Jurnalis Dibacok di Sampang, Kekerasan terhadap Wartawan Meningkat dan Ancam Kebebasan Pers

Jurnalis dibacok di Sampang, kasus kekerasan terhadap wartawan kembali terjadi dan mencoreng kebebasan pers Indonesia.

Editor: Glery Lazuardi
dok.istimewa
ILUSTRASI PEMBACOKAN - Polisi berjaga di lokasi rumah korban jurnalis yang dibacok di Sampang, Madura. Kasus ini menjadi sorotan nasional soal perlindungan pers. 

TRIBUNNEWS.COM, MADURA - Kasus kekerasan terhadap jurnalis kembali mencuat ke permukaan.

Seorang wartawan media online di Sampang, Madura, berinisial N (42), menjadi korban pembacokan brutal pada Rabu dini hari (18/6/2025) sekitar pukul 01.00 WIB.

Dua pelaku yang diduga berasal dari desa yang sama dengan korban mendatangi rumah N dan menyerangnya di teras rumah menggunakan celurit.

Akibat serangan itu, korban menderita luka parah di bagian leher belakang dan telapak tangan sebelah kanan, serta harus segera mendapatkan perawatan intensif.

"Korban diserang oleh pelaku di teras rumahnya. Luka akibat sabetan celurit cukup dalam," ungkap Kasat Reskrim Polres Sampang, AKP Safril Selfianto.

Pihak kepolisian bertindak cepat melakukan penyelidikan usai menerima laporan.

Salah satu pelaku berinisial Z (31) berhasil diamankan di wilayah perbatasan Tanjung Bumi (Bangkalan) dan Banyuates (Sampang), sedangkan pelaku lainnya, D, masih dalam pengejaran.

Polisi masih menyelidiki motif di balik penyerangan ini, apakah berkaitan dengan pekerjaan jurnalistik korban atau motif lain.

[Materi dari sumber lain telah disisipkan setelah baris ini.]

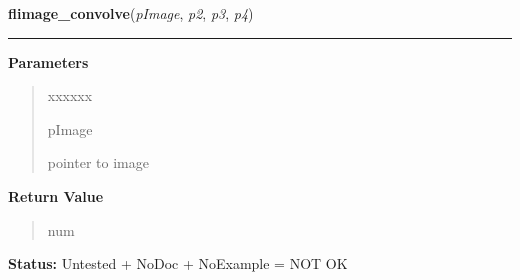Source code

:     \label{xformslib:library:flimage_convolve}

    \vspace{0.5ex}

\hspace{.8\funcindent}\begin{boxedminipage}{\funcwidth}

    \raggedright \textbf{flimage\_convolve}(\textit{pImage}, \textit{p2}, \textit{p3}, \textit{p4})

    \vspace{-1.5ex}

    \rule{\textwidth}{0.5\fboxrule}
\setlength{\parskip}{2ex}
\setlength{\parskip}{1ex}
      \textbf{Parameters}
      \vspace{-1ex}

      \begin{quote}
        \begin{Ventry}{xxxxxx}

          \item[pImage]

          pointer to image

        \end{Ventry}

      \end{quote}

      \textbf{Return Value}
    \vspace{-1ex}

      \begin{quote}
      num

      \end{quote}

\textbf{Status:} Untested + NoDoc + NoExample = NOT OK



    \end{boxedminipage}

    \label{xformslib:library:flimage_convolvea}

    \vspace{0.5ex}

"Untuk saat ini korban dirujuk dari RSD Ketapang ke Surabaya. Kondisinya mulai stabil," tambah AKP Safril.

Kasus ini bukan satu-satunya.

Sepanjang 2025, tercatat banyak insiden kekerasan terhadap jurnalis, dari intimidasi, pemukulan, hingga teror fisik.

Baca juga: Kata Polisi di Semarang sebelum Banting-Pukul Jurnalis Tempo: Kami Tak Takut Wartawan Tempo!

Gelombang Kekerasan terhadap Jurnalis

Komite Keselamatan Jurnalis (KKJ) mencatat adanya lonjakan signifikan kekerasan terhadap jurnalis sejak awal tahun 2025.

Salah satu insiden menonjol terjadi pada Hari Buruh, 1 Mei 2025, saat dua jurnalis—dari ProgreSIP di Jakarta dan Tempo di Semarang—mengalami pemukulan saat meliput aksi demonstrasi.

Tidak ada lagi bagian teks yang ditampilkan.